Amid Renewed Protests, Venezuela Blocks Politicians’ Visit to Imprisoned Opposition Leader
January 26, 2015 By Staff
Top Story — As the Venezuelan opposition attempts to revive protests of President Nicolás Maduro’s administration, the former presidents of Colombia and Chile were blocked from visiting opposition leader Leopoldo López in Venezuela’s Ramo Verde prison on Sunday. López has been under arrest for almost a year over his role in anti-government protests last spring.
Sebastián Piñera, the former president of Chile, and Andrés Pastrana, the former president of Colombia spoke to reporters outside Ramo Verde prison after being denied entry by guards. They were accompanied by López’s wife, Lilian Tintori, and said that López’s right to be visited by family and friends was being violated.

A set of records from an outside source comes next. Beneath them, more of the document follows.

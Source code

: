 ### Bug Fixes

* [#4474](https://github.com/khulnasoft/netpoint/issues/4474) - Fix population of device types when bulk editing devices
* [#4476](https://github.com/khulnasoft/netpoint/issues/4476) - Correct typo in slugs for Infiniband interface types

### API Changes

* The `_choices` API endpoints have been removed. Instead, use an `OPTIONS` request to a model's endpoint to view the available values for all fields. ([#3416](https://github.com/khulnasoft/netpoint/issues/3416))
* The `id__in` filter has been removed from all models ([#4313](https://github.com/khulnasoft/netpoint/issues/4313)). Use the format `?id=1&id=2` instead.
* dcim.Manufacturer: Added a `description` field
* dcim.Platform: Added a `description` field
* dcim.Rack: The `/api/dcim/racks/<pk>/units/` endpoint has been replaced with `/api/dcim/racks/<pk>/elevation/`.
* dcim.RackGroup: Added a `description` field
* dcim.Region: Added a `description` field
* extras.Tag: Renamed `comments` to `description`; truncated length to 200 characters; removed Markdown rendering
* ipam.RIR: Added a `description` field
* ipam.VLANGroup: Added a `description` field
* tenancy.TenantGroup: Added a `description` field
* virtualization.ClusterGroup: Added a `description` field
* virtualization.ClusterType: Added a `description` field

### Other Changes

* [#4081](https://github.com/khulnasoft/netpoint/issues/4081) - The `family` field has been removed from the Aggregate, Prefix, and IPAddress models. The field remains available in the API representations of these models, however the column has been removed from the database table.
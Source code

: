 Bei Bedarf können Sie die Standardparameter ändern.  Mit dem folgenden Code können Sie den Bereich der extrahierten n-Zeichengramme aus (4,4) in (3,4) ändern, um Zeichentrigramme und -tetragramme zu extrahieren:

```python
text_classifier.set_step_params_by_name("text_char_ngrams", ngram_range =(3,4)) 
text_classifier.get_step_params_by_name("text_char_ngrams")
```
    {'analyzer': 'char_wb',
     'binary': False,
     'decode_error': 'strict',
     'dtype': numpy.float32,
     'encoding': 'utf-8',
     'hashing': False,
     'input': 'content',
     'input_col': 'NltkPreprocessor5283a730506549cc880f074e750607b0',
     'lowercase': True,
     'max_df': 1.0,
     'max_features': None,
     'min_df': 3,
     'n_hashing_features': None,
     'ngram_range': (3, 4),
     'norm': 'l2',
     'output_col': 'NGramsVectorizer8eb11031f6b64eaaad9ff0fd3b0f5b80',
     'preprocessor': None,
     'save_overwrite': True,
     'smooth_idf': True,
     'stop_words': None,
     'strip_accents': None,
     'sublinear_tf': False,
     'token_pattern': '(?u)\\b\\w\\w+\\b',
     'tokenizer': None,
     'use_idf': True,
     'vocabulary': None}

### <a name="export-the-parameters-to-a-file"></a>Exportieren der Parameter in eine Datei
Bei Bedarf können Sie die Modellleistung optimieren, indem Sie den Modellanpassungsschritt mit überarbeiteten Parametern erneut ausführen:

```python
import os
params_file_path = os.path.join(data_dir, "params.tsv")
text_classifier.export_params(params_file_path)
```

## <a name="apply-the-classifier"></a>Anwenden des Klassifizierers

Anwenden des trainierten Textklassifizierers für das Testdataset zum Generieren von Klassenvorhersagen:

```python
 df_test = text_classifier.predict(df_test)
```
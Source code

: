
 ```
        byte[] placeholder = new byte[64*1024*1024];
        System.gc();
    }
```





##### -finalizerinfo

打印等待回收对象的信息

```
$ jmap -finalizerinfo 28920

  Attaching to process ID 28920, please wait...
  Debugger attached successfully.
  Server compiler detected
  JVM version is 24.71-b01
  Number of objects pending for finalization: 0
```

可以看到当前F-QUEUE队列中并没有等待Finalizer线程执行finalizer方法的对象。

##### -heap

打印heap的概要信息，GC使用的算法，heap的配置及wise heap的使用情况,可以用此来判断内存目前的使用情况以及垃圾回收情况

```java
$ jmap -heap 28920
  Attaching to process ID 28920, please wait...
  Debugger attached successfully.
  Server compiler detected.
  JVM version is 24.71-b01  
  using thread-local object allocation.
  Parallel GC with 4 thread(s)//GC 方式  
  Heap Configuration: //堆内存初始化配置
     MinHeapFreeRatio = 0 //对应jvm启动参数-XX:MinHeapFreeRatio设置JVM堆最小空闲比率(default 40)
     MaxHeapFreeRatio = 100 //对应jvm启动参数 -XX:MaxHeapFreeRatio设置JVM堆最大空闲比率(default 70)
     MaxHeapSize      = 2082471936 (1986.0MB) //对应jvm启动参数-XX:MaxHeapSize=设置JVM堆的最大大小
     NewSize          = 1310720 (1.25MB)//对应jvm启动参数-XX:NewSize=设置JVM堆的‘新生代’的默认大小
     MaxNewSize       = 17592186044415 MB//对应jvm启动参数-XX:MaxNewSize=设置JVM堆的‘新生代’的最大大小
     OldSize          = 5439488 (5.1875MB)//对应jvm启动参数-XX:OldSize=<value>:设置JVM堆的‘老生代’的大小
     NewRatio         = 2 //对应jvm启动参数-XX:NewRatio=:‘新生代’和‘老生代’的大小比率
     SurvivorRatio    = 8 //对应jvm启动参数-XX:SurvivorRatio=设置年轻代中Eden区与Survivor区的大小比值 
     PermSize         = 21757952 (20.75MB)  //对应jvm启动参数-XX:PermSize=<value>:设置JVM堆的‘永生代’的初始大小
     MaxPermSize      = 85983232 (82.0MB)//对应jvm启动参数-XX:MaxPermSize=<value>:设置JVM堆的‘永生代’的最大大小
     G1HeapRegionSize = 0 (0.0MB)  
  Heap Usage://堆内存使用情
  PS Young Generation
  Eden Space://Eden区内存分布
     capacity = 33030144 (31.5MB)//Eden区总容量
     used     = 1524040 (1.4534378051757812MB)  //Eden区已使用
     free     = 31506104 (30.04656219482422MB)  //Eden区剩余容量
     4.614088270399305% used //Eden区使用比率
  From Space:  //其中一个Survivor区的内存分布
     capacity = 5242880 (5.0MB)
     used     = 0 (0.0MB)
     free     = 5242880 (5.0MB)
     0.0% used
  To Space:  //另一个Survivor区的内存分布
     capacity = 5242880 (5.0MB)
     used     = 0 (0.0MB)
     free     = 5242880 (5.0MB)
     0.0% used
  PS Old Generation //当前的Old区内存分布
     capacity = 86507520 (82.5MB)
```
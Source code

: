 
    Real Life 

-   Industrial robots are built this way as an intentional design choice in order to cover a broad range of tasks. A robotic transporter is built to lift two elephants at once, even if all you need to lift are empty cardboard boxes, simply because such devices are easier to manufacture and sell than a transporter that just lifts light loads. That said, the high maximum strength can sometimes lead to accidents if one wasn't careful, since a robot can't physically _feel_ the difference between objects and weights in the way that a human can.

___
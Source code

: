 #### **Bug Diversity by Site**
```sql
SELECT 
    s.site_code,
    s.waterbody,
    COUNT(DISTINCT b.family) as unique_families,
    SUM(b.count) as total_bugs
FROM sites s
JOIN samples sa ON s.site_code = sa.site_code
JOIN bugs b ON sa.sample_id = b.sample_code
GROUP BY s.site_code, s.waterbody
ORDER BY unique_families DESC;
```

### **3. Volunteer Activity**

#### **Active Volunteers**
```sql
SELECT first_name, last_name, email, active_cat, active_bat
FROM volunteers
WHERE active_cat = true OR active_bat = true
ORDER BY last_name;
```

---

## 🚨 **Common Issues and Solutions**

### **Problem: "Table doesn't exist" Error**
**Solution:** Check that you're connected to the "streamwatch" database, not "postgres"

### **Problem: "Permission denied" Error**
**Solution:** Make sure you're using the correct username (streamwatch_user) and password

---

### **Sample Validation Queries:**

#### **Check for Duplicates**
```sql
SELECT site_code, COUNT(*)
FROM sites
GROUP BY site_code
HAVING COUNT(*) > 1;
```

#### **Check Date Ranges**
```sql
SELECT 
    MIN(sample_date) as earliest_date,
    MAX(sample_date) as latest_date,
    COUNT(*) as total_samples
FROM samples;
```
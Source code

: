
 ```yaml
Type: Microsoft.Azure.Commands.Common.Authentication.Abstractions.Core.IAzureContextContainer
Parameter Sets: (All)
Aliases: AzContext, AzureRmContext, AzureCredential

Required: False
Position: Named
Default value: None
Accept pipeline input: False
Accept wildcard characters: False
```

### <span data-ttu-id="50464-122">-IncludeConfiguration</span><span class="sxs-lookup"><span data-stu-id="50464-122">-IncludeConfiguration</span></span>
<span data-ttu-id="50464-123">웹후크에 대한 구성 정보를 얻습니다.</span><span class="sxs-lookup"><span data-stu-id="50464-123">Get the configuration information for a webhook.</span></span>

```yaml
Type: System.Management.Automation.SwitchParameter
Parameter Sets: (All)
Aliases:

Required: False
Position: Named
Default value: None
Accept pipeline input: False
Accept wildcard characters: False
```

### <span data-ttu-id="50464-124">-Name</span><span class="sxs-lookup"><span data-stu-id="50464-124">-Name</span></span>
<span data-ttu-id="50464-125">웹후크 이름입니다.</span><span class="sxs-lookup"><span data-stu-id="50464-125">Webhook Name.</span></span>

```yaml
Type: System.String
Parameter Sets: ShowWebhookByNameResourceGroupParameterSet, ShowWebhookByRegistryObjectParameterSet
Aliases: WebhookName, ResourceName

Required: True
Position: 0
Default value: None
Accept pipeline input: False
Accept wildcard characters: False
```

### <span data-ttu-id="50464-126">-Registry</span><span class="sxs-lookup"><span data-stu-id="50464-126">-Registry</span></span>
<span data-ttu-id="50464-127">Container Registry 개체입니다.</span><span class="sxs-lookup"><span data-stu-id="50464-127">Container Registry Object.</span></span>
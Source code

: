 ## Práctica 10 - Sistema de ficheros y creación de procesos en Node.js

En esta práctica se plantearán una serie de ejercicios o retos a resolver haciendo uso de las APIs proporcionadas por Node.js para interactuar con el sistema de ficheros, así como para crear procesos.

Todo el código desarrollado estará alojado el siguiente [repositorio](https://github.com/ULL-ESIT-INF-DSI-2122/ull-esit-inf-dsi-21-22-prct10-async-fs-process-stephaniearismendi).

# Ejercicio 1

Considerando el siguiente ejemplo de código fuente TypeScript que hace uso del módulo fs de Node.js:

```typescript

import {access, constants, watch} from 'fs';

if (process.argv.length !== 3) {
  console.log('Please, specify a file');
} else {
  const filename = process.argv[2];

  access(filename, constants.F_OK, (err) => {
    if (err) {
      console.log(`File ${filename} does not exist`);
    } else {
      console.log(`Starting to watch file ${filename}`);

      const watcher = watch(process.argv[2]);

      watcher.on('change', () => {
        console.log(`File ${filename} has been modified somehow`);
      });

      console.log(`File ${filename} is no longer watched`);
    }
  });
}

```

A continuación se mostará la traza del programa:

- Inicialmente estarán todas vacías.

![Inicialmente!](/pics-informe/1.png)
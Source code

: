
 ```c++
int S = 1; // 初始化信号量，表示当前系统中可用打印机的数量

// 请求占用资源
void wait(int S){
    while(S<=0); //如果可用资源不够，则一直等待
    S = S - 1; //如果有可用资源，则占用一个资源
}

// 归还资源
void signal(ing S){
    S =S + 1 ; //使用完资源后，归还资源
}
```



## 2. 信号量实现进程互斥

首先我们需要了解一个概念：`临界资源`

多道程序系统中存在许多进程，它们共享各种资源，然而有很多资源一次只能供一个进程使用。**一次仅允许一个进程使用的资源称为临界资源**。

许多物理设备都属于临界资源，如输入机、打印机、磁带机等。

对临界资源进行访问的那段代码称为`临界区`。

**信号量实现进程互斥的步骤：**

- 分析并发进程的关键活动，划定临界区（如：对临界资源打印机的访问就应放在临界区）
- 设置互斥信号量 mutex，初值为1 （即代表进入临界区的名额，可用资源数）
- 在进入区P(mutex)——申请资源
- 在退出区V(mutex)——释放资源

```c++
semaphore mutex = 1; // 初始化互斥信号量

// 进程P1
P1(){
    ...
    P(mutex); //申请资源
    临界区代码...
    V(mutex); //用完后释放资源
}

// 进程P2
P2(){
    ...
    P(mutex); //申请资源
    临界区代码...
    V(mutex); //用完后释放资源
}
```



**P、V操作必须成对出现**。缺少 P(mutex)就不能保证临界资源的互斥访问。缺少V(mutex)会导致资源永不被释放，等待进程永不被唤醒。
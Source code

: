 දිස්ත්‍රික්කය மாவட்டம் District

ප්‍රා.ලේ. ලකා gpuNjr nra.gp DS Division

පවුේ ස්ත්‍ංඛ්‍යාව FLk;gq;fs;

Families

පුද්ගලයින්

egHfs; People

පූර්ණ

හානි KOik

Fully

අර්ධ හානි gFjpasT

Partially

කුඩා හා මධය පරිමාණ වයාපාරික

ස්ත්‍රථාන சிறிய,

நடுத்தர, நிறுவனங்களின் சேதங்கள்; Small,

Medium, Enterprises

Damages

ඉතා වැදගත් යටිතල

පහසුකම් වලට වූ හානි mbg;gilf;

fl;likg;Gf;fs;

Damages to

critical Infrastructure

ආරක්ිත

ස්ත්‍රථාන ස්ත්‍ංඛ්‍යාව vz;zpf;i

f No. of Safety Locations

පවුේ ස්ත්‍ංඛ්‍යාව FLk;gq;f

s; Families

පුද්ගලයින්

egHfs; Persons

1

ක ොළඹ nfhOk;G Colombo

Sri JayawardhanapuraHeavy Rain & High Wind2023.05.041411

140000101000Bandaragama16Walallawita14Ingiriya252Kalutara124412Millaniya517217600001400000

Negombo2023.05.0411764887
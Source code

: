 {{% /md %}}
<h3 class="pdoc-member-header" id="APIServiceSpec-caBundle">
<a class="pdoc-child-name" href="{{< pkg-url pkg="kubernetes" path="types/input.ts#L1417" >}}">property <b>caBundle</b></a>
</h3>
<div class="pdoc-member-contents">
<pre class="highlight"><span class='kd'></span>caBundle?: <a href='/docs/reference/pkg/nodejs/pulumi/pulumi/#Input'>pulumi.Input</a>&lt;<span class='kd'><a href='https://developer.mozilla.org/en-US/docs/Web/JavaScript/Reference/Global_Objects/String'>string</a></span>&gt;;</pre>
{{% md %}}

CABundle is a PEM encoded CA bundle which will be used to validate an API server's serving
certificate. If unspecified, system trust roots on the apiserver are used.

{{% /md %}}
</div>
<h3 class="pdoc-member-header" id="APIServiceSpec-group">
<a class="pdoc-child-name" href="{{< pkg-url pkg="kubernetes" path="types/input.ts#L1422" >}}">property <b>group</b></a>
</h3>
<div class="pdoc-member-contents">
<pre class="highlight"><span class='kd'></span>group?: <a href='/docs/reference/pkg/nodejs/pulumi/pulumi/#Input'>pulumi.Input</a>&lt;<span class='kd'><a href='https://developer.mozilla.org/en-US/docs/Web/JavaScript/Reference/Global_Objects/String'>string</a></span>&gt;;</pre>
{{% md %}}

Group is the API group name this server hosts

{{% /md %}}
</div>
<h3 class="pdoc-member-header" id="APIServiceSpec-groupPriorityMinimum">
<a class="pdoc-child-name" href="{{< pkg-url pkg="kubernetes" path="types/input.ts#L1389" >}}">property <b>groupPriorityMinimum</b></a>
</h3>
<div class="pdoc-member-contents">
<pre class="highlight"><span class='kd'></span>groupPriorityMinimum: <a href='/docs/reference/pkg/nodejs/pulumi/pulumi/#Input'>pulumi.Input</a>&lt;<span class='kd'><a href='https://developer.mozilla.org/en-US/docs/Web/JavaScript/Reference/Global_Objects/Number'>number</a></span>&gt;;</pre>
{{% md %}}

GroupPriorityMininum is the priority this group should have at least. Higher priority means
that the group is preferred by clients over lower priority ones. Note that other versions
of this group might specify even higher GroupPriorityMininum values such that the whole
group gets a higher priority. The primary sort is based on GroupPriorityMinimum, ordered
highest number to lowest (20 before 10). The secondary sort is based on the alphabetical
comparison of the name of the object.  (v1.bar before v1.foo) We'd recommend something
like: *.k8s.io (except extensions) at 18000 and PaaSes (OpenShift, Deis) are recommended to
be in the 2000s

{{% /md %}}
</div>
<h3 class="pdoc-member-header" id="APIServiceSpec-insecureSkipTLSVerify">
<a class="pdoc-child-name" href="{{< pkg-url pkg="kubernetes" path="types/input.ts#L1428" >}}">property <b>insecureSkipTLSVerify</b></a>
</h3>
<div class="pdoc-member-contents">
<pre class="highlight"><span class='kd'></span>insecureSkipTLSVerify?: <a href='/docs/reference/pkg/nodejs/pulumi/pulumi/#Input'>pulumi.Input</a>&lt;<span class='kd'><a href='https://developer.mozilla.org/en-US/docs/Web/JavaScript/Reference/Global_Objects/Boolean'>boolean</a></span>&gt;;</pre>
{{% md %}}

“Leopoldo López is a politician,” Piñera told the gathered reporters. “One can disagree with his ideas, but that does not provide the right to deprive him of his freedom.”
“A president does not need official authorization to visit a political prisoner,” Pastrana said, speaking about the Venezuelan government’s decision to block their visit.
The former presidents’ attempted visit comes as thousands marched in the streets of Caracas on Saturday to protest the policies enacted by Maduro’s administration, blaming the president for the current economic crisis that has been exacerbated in no small part by a sharp decline in global oil prices.
Former Mexican President Felipe Calderón reportedly joined Piñera and Pastrana on the trip to Caracas over the weekend, to attend a pro-democracy event organized by opponents of Maduro.
Maduro, in turn, said Friday that the three former Latin American presidents would have “blood on their hands” for supporting the opposition.
“You should be worried about the crisis in your countries,” Maduro told supporters at a rally on Friday, “and not stick your stinking noses into the affairs of the Venezuelan people.”
Headlines from the Western Hemisphere
- Two students who survived the attack on members of the Ayotzinapa teachers’ college in Guerrero state last September shared their story with The Guardian, and criticized the Mexican army and police for their reported involvement.
- Meanwhile, the case of the 43 disappeared students continues to generate international scrutiny, with the U.N. set to examine the issue of forced disappearances in Mexico.
- Father Richard Estrada has been a liberal priest and advocate for immigrant rights for decades, and the Los Angeles Times profiles his life’s work and thoughts on the recent influx of immigrants across the border.
- A U.S. diplomat in Cuba for diplomatic talks aggravated the Cuban government after meeting Friday with a group of dissidents, a move the government viewed as unwanted meddling in national affairs.
- Haiti installed a provisional electoral council on Friday in preparation for long-overdue legislative and municipal elections, and mere hours before a U.N. delegation arrived in Port-au-Prince on a three-day mission.
- Several Caribbean nations are seeking alternatives to reliance on oil from Venezuela as the country’s economy continues to suffer from falling oil prices.
- Honduran President Juan Orlando Hernández announced a sharp drop in Honduras’ homicide rate and defended a controversial new police force in his report to Congress on Sunday.
- Ecuador is set to become the first foreign country to buy a 30-second ad during the Super Bowl, which the government paid $3.8 million for and will promote the country’s tourism industry.
- Colombia is further investigating 3,000 crimes committed against human rights defenders in the country since 2006 in an effort to assess the situation facing human rights workers, indigenous peoples and political victims.
- Bolivians celebrated with marches and dances the return of Ekeko, a 2,000-year-old icon of the god of prosperity that had been in Swiss museum for over 150 years.
- Damian Pachter, the reporter who broke the news of Argentine prosecutor Alberto Nisman’s death via Twitter, has fled to Israel, citing unspecified threats against his life based on his reporting in an op-ed for the Israeli daily Haaretz.
- For its part, the government of Argentine President Cristina Fernández has detailed its theory that Nisman’s accusations were largely influenced by offerings from an embittered intelligence official ousted in December, a narrative the administration is likely to continue to push as it faces major questions that could derail the final year of Fernández’s presidency.
- Rio de Janeiro will be unable to clean up the notoriously polluted Guanabara Bay in time for the 2016 Olympics, when it will be used in sailing and windsurfing competitions, an environmental official admitted Friday.